Create Enviroment & Compute Resources

One of the cool things about Azure ML Pipelines (and cloud computing in general) is that you can disconnect dependencies of the code from the executional environment. A typical PythonScripStep would entail the following:

  • Environment - encapsulates the dependencies required for execution either via Pip (requirements.txt) of Conda (conda.yml). These get built into a Docker image that is cached for re-use.

Environments don’t seem to be visible in the Azure ML Studio UI. However you can view them via the VS Code Azure ML Extension. Additionally M$ has a few pre-built (“Curated”) environments that enable faster initialization as they don’t require Docker build steps.

  • Compute Target - the specific computing resource that is used to execute the code. This is where the Docker image and the provided code are executed. There are 2 primary types - cluster & instance types.

Cluster resources can not be used for Jupyter Notebooks. For starting an Instance resource gives you a Pipeline deployment target that can also be used for Notebook exploration.

  • The code - the code-base you indicate should be uploaded to the compute target + environment for execution. Consists of a folder (to continue referenced code) and an entry point (for main execution).

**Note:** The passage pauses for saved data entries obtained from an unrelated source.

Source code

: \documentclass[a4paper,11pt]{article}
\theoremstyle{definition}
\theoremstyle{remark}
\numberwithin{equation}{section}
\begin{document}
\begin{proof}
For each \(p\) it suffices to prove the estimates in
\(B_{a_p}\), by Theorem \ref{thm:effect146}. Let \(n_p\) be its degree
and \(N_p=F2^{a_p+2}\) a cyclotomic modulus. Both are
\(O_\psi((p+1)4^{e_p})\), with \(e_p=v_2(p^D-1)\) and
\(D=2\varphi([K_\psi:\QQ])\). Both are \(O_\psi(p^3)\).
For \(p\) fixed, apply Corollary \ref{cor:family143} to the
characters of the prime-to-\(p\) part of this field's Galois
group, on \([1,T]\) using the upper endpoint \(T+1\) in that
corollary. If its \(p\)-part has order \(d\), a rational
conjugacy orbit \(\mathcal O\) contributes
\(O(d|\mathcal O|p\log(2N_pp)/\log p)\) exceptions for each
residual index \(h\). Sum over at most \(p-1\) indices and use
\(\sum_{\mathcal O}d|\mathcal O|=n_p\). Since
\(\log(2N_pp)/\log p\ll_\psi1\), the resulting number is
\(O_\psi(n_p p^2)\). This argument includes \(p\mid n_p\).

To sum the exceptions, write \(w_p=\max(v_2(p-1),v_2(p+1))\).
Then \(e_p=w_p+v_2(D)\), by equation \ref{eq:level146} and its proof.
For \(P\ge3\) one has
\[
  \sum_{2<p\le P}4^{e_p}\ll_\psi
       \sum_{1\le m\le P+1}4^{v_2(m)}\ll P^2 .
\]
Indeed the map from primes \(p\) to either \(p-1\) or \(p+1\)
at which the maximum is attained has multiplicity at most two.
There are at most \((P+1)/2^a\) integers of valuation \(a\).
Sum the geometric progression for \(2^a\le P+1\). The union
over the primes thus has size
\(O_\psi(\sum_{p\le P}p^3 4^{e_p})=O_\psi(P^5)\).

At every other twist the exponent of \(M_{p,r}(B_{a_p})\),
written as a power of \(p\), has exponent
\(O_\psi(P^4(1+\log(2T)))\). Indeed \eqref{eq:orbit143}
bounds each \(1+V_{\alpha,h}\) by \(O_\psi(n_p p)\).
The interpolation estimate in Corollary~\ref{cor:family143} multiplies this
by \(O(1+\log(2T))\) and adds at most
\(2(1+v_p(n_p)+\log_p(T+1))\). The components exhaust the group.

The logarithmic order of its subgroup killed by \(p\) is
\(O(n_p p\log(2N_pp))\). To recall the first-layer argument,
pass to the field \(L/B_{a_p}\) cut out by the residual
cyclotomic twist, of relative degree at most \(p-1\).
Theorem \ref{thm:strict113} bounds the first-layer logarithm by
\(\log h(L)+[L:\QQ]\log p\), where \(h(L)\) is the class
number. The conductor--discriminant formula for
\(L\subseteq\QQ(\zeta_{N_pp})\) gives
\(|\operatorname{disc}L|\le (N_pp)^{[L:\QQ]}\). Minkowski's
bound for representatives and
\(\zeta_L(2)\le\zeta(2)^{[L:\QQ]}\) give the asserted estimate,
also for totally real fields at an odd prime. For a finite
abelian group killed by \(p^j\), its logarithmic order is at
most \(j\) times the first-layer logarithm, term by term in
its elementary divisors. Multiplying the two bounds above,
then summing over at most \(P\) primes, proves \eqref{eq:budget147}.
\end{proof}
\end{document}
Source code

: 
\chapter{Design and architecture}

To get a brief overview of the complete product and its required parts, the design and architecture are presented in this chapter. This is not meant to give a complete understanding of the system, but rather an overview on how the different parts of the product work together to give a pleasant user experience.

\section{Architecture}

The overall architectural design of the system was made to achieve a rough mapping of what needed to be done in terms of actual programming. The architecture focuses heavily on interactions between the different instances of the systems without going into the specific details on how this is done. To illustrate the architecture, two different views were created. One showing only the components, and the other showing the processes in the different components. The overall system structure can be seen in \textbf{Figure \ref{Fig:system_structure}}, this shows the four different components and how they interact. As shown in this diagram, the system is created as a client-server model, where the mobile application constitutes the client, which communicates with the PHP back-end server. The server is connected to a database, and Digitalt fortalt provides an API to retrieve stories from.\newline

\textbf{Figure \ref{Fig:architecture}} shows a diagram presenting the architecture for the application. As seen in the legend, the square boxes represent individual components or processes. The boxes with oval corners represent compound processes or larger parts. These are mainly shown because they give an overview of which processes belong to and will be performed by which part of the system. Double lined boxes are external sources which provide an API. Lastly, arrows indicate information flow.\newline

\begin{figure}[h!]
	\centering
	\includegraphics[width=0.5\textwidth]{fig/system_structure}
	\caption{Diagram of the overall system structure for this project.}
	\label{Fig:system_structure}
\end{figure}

Utility functions for creating Environments and Compute Targets can be found here. Usage generally looks like:

# Get configured workspace from .azureml/config.json:
ws = Workspace.from_config()

# Set-up execution environment:
run_config = RunConfiguration()

# Get compute resource:
compute_name = "ml-compute-inst"
compute_target = AzureMLFactory.getComputeInstanceResource(ws, compute_name)
run_config.target = compute_target

# Get environment (dependencies):
environment_name = "ml-env"
environment = AzureMLFactory.getEnvironment(
    ws, environment_name, "src/pipeline-requirements.txt", create_new=False
)
run_config.environment = environment

The run_config object is then passed to pipeline steps to specify how to execute the step.

Create a Pipeline Step

The most commonly used pipeline step seems to be the PythonScripStep, which as name would imply is just an execution of a standalone Python module.

# Defining a PythonScriptStep ---------------

# For input - get named data-set:
dataset = Dataset.get_by_name(ws, name="wine-quality")

# For output - create a named pipeline data-set:
ds_processed_data = PipelineData(
    "ds_processed_data", datastore=ws.get_default_datastore()
).as_dataset()

# Specify the python script that will be run:
entry_point = "create_classification_target/create_classification_target.py"

# Connect all the elements into a step:
data_processing_step = PythonScriptStep(
    script_name=entry_point,
    source_directory="./src",
    arguments=["--output_path", ds_processed_data],
    inputs=[dataset.as_named_input("ds_input")],
    outputs=[ds_processed_data],
    compute_target=compute_target,
    runconfig=run_config,
    allow_reuse=True,
)

A few things to note:

  • source_directory allows you to include the entire package tree so that your script can access locally packaged code. Keep in mind that this classpath may be different than what you have in your local dev environment.
  • outputs have to be provided as both an input parameter (to mount the blob storage) and as an argument to the script via the arguments parameter (to provide the value to the executing python script via ArgumentParser()).

Create the python script to execute:

View script file here

A few things to note:

  • output path is provided via the argument parameter - if value is being used as an output you will likely need to create the folder as it won’t previously exist.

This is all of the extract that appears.